§ **WHAT THIS TASK INVOLVES**: Copy the data exactly from the line that contains "These can be" through the line that contains "The transmission functions are", keeping both end lines and leaving out everything else.
◆ ◆ ◆ ◆
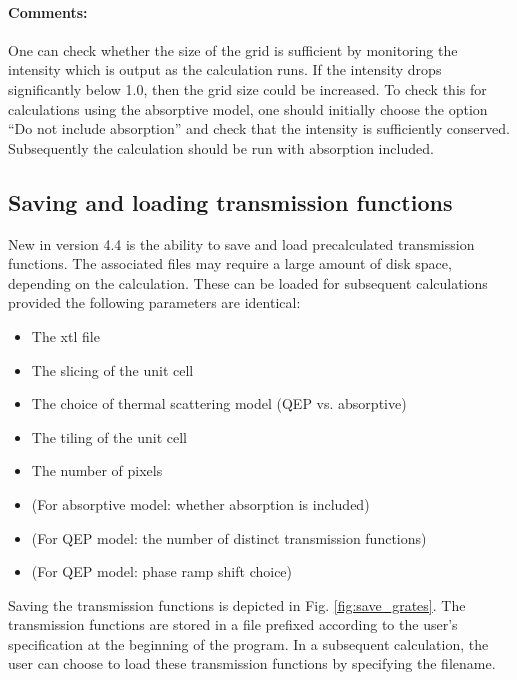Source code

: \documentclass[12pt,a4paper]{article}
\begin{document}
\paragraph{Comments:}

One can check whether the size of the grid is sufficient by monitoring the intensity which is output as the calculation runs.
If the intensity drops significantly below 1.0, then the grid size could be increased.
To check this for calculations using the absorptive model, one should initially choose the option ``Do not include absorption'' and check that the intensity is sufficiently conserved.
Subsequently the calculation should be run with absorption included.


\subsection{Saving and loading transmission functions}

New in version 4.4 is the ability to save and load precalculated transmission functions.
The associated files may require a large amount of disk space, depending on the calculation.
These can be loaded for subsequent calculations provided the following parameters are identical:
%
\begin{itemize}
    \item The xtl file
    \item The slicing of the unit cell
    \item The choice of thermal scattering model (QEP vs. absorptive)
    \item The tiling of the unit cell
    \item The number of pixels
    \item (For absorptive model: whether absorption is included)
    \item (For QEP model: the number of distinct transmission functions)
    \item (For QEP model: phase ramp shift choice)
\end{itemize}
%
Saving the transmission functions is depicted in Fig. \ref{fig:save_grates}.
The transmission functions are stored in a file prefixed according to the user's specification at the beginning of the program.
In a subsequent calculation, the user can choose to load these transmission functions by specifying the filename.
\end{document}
◆ ◆ ◆ ◆
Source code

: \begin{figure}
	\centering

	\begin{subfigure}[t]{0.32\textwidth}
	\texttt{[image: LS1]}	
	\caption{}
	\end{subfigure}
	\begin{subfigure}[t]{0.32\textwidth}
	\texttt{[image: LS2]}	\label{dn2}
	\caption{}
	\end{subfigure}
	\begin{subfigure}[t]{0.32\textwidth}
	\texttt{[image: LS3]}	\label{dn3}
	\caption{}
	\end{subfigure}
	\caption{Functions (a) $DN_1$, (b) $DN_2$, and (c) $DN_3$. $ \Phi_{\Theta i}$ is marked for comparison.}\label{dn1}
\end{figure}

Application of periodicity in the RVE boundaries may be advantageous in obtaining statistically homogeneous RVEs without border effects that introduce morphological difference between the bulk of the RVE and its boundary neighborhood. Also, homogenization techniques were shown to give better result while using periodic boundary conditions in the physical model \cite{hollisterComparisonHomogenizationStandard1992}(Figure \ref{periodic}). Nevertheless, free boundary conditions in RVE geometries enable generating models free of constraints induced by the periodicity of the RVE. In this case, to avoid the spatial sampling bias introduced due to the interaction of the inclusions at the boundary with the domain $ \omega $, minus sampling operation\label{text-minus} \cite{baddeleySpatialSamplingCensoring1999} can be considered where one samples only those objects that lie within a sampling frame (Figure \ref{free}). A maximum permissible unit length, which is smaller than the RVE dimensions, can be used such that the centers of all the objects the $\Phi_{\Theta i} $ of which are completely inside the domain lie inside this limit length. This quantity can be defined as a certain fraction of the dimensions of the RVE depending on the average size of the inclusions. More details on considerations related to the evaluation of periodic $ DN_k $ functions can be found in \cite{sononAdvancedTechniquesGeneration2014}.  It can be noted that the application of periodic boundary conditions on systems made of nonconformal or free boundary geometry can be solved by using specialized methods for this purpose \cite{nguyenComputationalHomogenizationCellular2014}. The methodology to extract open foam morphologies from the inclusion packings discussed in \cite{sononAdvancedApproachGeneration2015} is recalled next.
◆ ◆ ◆ ◆
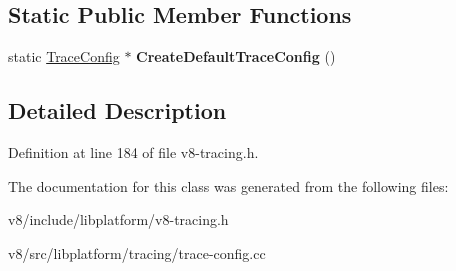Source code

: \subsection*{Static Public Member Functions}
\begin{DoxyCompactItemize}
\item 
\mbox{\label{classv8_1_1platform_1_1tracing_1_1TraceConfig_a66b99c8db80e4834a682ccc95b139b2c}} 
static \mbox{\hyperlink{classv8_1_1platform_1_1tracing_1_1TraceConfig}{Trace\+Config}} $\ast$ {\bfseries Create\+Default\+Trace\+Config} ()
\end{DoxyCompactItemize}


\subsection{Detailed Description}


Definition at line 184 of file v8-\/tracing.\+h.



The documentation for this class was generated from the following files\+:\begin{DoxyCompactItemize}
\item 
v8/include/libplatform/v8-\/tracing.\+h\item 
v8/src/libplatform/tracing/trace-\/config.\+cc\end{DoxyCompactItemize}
◆ ◆ ◆ ◆
§ **ANSWER TO THE PROBLEM**:
These can be loaded for subsequent calculations provided the following parameters are identical:
%
\begin{itemize}
    \item The xtl file
    \item The slicing of the unit cell
    \item The choice of thermal scattering model (QEP vs. absorptive)
    \item The tiling of the unit cell
    \item The number of pixels
    \item (For absorptive model: whether absorption is included)
    \item (For QEP model: the number of distinct transmission functions)
    \item (For QEP model: phase ramp shift choice)
\end{itemize}
%
Saving the transmission functions is depicted in Fig. \ref{fig:save_grates}.
The transmission functions are stored in a file prefixed according to the user's specification at the beginning of the program.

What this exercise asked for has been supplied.